President - Bradley Tanner, MD

Bradley Tanner, MD is a Psychiatrist and President of Clinical Tools. At Clinical Tools, he is responsible for technological and curriculum development, evaluative research, and marketing of products. His goal is to integrate technology into health care to enhance best practice and improve health outcomes.
Dr. Tanner's enthusiasm for technology dates to early days in high school with experience on the high schools' local mini computer and the mainframe at the local college. His earliest work with microcomputers dates to 1981 when he built, tested and produced software for one of the first personal computers (the Health H89) to aid a sales business in customer management and reporting - a perfect environment to develop programming skills and see the potential for the personal computer to revolutionize tasks that were previously repetitive, time-intensive, and required access to huge resources. He has retained a love of technology, not in and of itself, but for what it can do. 
Dr. Tanner attended Dartmouth and Williams Colleges and received a B.A in Chemistry from Dartmouth in 1984. He attended the University of Virginia School of Medicine in Charlottesville, VA and received his MD in 1988. His completed an Internship and Residency Psychiatry at the University of Pittsburgh, Western Psychiatric Institute and Clinic (WPIC) in 1992. While a resident at WPIC, and as an Apple Developer, he co-managed a project to develop and test a Macintosh-based software tool to teach patients diagnosed with psychotic disorders about their illness, as well as medication benefits, side effects and risks using interactivity and digital video.
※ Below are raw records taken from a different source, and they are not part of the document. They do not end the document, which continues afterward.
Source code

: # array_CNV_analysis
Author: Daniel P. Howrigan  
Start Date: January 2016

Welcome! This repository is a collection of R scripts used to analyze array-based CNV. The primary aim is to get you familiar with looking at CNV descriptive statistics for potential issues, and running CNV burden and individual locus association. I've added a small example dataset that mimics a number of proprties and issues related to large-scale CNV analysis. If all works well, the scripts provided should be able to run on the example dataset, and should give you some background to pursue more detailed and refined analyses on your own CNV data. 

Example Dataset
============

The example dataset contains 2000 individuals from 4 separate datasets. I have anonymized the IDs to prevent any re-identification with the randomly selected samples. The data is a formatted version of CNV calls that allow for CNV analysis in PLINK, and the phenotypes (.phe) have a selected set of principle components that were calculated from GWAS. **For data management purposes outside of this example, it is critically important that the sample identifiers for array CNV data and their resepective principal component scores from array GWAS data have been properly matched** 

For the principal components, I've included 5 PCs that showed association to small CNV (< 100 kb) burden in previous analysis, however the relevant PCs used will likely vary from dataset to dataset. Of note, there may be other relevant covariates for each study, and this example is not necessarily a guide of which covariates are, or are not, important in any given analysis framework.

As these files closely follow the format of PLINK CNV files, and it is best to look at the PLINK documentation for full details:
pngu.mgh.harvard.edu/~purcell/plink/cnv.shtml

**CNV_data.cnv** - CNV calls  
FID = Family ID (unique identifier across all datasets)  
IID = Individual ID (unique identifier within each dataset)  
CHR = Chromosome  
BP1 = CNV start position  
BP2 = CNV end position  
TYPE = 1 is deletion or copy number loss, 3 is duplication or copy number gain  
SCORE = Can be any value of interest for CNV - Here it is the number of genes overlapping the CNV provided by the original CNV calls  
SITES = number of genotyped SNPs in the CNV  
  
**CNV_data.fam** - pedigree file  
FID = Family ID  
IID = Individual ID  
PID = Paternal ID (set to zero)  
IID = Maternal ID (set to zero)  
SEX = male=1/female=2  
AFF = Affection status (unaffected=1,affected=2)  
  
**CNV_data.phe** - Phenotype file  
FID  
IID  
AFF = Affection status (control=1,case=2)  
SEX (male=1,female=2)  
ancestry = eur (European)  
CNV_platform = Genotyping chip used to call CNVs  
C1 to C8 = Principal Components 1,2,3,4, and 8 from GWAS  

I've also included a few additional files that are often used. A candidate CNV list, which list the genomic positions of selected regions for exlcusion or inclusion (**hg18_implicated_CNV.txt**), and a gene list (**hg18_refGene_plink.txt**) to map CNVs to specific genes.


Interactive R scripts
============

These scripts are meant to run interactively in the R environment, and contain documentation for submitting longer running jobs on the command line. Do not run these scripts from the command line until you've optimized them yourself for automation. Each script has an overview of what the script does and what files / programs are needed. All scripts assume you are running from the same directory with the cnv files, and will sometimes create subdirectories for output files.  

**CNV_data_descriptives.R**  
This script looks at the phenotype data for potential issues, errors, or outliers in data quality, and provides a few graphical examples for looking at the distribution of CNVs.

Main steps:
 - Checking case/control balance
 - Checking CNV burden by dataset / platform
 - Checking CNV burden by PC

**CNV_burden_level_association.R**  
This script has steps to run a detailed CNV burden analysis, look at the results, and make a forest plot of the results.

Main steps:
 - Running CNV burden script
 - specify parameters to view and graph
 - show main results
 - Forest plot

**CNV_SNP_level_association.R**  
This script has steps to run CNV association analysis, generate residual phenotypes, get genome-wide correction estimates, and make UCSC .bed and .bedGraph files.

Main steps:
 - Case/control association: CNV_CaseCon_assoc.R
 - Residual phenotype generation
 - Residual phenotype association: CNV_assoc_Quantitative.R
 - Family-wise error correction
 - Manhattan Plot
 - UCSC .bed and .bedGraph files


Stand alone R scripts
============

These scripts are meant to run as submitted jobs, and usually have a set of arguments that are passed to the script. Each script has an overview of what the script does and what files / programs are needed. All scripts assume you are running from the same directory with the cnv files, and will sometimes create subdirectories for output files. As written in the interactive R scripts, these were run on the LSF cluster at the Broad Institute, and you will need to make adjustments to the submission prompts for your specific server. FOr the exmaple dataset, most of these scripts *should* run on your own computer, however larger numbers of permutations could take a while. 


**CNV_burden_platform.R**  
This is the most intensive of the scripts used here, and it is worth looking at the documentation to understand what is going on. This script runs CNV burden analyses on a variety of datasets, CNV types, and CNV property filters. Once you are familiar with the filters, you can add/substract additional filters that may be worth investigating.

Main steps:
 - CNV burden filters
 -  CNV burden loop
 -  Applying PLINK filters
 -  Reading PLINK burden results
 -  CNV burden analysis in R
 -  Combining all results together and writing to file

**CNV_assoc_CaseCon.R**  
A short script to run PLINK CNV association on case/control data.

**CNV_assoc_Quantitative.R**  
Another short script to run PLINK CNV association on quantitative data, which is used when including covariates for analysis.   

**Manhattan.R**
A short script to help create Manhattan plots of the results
At the time simple interactivity (via Hypercard) and digital video were quite novel.
He received board certification from the American Board of Psychiatry & Neurology in 1993. As a physician and psychiatrist, he wants to address the serious health problems that face our country. Following residency, Dr. Tanner joined the faculty at WPIC to pursue interests in: 1) clinical work on severe mental disorders, especially psychotic disorders, 2) education of residents and medical students, and 3) academic research in the field of building and assessing technological solutions to mental health problems. He continues to be clinically active as a Clinical Associate Professor of Psychiatry at the University of North Carolina Chapel Hill where his clinical activity focuses on supervising psychiatry resident-based outpatient treatment of mental health and substance use disorders.
He started Clinical Tools in 1995 to pursue SBIR funded research that would create information tools to help patients, alter medical practice, and improve health outcomes. As an educator, the leader of Clinical Tools, and a PI of government sponsored SBIR research, he has overseen the creation of multiple curricula aimed at a variety of target audiences in healthcare from consumers to students to practicing professionals. In the 1990s the tools to deliver high quality online curricula did not exist, and thus he and Clinical Tools focused on developing interactive and video-based education of consumers and oversaw the creation of a java-based platform to deliver a rich multimedia medical education environment aimed at trainees and practicing health professionals. Dr. Tanner has received funding via grants and contracts from NIDA, NIAAA, NIMH, NCI, AHRQ, CDC, the Dept of Defense, and NASA to develop medical and health education projects. Dr. Tanner has presented and published in the fields of medical technology, medical education, and addiction.
He guided, Clinical Tools migration of its online training solution to the FAOS [freely available open source] Drupal Content Management System (CMS) Community. Drupal is utilized by websites run by the White House, Duke University, and the Economist. Clinical Tools' online training solution [called DLearning] is available as a FAOS suite of PHP-based modules. The combination of DLearning and Drupal's robust CMS ensures, web 2.0 functionality, richer support for multimedia, and most importantly a close tie-in to the open source community to enable continued and inexpensive future development.
As Clinical Tools' President, he oversees Clinical Tools' mission to guide the development of DLearning, develop online solutions based on the platform, and evaluate them to guide the field of training in health topics. He continues to be closely involved in technology and linking Clinical Tools with the skills in the open source community and in 1000s of small high quality US-based technological firms and individuals with proven track records. Opportunity abounds to apply technological solutions to a health care field since health care has been surprisingly slow in recognizing the benefits of information technology and implementing solutions. 
He lives in Chapel Hill, NC with his wife and 3 active children aged 9, 12 and 15. Dr. Tanner is an avid Utah skier and frequently visits Snowbird and Alta up to 70 times a year - whenever powder is on the way. He also enjoys running, commuting to Clinical Tools via bicycle, windsurfing, yoga, traveling with family, and cooking healthy meals.